On the other hand, there is the energy you need to spend to get up to speed. In most cars, when you hit the brakes, this energy is just lost. This is one of the virtues of hybrid or electric cars: They use something called regenerative braking, where most of the kinetic energy the car looses during braking is re-converted to electrical energy and stored in the battery. One might conceivably also put coils in the road at intersections to slow down conventional cars and feed the energy into the grid, but this would probably present more problems than it’d be worth.

It might work if you put it on a downhill road. The cars will use the brakes to slow down anyway, so that’s wasted energy that might be recovered. Same with a freeway off ramp.

Still, I don’t think it will be very practical for the reasons already given.

In order to “feed energy into the grid” the source has to be of precisely the correct frequency. And the power company is finicky about frequency. You can tell this by the accuracy with which your electric clock keeps time.
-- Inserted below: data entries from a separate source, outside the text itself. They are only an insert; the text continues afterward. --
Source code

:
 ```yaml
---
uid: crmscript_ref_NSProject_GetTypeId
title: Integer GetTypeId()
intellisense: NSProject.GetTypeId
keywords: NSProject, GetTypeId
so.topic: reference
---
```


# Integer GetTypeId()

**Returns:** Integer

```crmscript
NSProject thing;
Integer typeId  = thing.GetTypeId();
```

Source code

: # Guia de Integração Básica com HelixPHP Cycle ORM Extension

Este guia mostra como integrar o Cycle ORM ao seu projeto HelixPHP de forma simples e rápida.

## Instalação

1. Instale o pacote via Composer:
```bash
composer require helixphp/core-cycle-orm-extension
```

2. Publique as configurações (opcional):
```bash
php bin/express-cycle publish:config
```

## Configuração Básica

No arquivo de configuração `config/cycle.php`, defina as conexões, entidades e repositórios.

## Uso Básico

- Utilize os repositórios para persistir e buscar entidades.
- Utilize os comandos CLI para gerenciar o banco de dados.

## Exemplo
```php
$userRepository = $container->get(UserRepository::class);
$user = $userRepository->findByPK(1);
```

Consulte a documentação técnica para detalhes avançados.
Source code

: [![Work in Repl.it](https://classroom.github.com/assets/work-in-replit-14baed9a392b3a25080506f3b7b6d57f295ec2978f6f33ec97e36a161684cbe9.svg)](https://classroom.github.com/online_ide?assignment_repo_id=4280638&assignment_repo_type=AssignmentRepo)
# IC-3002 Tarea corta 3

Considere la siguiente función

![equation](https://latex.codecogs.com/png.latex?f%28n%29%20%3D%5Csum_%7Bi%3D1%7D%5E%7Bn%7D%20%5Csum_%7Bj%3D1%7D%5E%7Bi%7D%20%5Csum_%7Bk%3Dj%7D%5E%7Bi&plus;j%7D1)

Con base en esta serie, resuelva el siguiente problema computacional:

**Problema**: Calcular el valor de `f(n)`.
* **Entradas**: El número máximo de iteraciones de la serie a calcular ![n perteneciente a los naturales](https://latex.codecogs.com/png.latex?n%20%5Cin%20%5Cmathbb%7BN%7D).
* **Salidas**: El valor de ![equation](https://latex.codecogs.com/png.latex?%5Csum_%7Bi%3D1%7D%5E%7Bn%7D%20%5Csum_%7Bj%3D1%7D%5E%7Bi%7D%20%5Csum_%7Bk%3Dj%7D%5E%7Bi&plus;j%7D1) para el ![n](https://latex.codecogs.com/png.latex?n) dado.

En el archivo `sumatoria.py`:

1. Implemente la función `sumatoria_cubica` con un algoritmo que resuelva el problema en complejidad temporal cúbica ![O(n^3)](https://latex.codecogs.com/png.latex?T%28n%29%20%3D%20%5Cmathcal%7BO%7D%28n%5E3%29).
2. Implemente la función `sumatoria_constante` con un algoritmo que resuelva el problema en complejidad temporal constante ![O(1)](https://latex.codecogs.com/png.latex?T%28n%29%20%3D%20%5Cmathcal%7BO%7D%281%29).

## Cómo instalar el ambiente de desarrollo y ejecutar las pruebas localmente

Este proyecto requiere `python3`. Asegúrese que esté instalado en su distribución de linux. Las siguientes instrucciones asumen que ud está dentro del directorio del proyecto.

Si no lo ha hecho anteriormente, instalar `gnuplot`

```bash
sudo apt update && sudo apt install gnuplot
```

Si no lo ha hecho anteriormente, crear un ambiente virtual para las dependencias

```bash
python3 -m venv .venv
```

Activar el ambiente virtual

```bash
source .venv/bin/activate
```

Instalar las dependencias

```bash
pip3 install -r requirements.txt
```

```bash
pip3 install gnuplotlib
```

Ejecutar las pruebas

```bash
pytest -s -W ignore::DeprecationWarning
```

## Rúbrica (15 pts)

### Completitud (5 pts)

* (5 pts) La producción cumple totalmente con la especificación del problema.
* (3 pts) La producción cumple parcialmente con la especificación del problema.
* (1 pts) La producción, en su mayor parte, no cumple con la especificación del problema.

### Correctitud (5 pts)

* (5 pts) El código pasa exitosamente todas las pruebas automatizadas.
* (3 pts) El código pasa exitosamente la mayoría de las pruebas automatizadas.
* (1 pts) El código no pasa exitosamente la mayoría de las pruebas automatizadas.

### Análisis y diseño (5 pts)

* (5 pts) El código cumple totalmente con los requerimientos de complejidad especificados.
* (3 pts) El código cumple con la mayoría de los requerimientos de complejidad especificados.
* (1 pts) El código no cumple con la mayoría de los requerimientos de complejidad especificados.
None of the schemes mentioned so far would generate 60-hz alternating current with any degree of precision.

The connection to the grid also has to be done when the source and and the grid are in phase. This is has to be done with precision, otherwise there would be a large transient current which shouldn’t bother the grid any but could easily damage your low power source.

It’s would probably be wise to move on to some other idea, this is a loser.

this has been discussed many times on the SDMB - clocks keep time on the vibration of a quarts crystal - older clocks will run in peridiodic movment of a pendulem or spring-mass system.